Create encrypt-data-using-rc4-via-systemfunction033.yml

mandiant / capa-rules

Standard collection of rules for capa: the tool for enumerating the capabilities of programs

https://github.com/mandiant/capa/

Apache License 2.0

514 stars 157 forks source link

Create encrypt-data-using-rc4-via-systemfunction033.yml #890

Closed dstepanic closed 4 months ago

dstepanic commented 4 months ago

Hi,

This rule is pretty much a duplicate of the existing rule (SystemFunction032), it's paired with another undocumented API (SystemFunction033) that implements encryption/decryption using RC4 algorithm. Thanks!

References

google-cla[bot] commented 4 months ago

Thanks for your pull request! It looks like this may be your first contribution to a Google open source project. Before we can look at your pull request, you'll need to sign a Contributor License Agreement (CLA).

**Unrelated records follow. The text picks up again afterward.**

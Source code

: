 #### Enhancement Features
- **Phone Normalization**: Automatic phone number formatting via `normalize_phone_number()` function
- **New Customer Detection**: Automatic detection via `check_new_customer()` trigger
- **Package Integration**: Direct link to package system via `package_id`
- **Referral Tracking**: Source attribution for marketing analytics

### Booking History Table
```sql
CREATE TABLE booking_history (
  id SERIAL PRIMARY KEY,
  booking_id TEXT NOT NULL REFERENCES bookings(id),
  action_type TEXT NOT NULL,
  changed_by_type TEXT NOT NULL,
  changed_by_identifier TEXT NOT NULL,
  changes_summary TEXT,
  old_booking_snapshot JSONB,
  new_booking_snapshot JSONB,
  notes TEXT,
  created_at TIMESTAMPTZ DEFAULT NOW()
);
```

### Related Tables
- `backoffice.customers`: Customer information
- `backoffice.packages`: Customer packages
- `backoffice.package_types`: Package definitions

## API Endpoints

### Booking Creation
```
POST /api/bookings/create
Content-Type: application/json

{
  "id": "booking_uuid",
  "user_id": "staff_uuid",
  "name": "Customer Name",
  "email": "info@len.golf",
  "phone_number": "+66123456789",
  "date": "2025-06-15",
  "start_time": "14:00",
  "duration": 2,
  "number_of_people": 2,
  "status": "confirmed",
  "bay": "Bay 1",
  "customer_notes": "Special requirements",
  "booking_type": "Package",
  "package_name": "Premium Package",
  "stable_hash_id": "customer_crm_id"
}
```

View this failed invocation of the CLA check for more information.

For the most up to date status, view the checks section at the bottom of the pull request.

dstepanic commented 4 months ago

Thanks @williballenthin. Yes, I signed the CLA yesterday. Appreciate it.

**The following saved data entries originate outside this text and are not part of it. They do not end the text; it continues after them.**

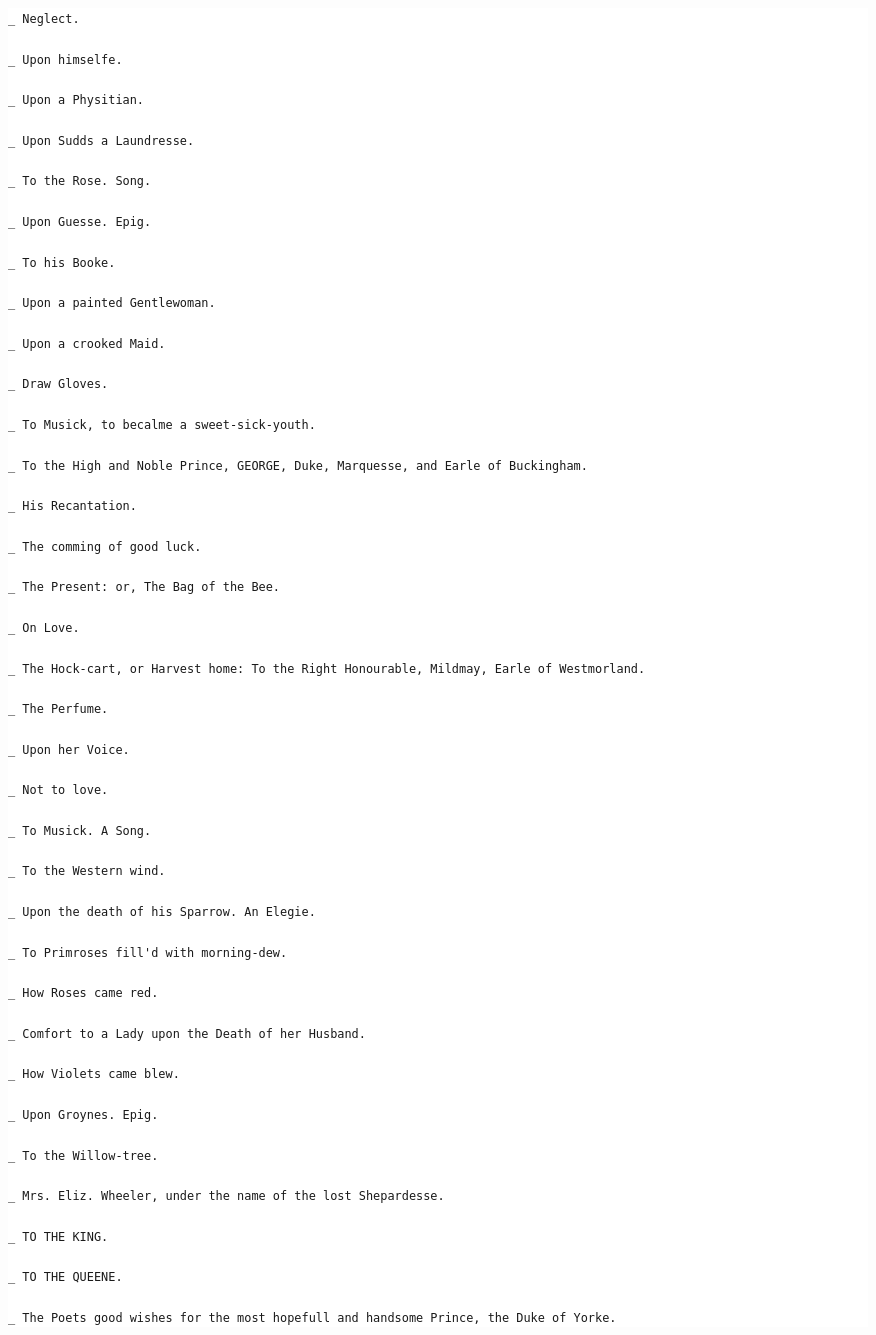     _ Neglect.

    _ Upon himselfe.

    _ Upon a Physitian.

    _ Upon Sudds a Laundresse.

    _ To the Rose. Song.

    _ Upon Guesse. Epig.

    _ To his Booke.

    _ Upon a painted Gentlewoman.

    _ Upon a crooked Maid.

    _ Draw Gloves.

    _ To Musick, to becalme a sweet-sick-youth.

    _ To the High and Noble Prince, GEORGE, Duke, Marquesse, and Earle of Buckingham.

    _ His Recantation.

    _ The comming of good luck.

    _ The Present: or, The Bag of the Bee.

    _ On Love.

    _ The Hock-cart, or Harvest home: To the Right Honourable, Mildmay, Earle of Westmorland.

    _ The Perfume.

    _ Upon her Voice.

    _ Not to love.

    _ To Musick. A Song.

    _ To the Western wind.

    _ Upon the death of his Sparrow. An Elegie.

    _ To Primroses fill'd with morning-dew.

    _ How Roses came red.

    _ Comfort to a Lady upon the Death of her Husband.

    _ How Violets came blew.

    _ Upon Groynes. Epig.

    _ To the Willow-tree.

    _ Mrs. Eliz. Wheeler, under the name of the lost Shepardesse.

    _ TO THE KING.

    _ TO THE QUEENE.

    _ The Poets good wishes for the most hopefull and handsome Prince, the Duke of Yorke.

mr-tz commented 4 months ago

please rename per the lint info:

FAIL: filename doesn't match the rule name: Rename rule file to match the rule name, expected: "encryptdecrypt-data-using-rc4-via-systemfunction033.yml", found: "encrypt-data-using-rc4-via-systemfunction033.yml"

I've added the testfile to capa-testfiles.

mr-tz commented 4 months ago

file and rule name still don't pass the linter

mr-tz commented 4 months ago

Thank you!!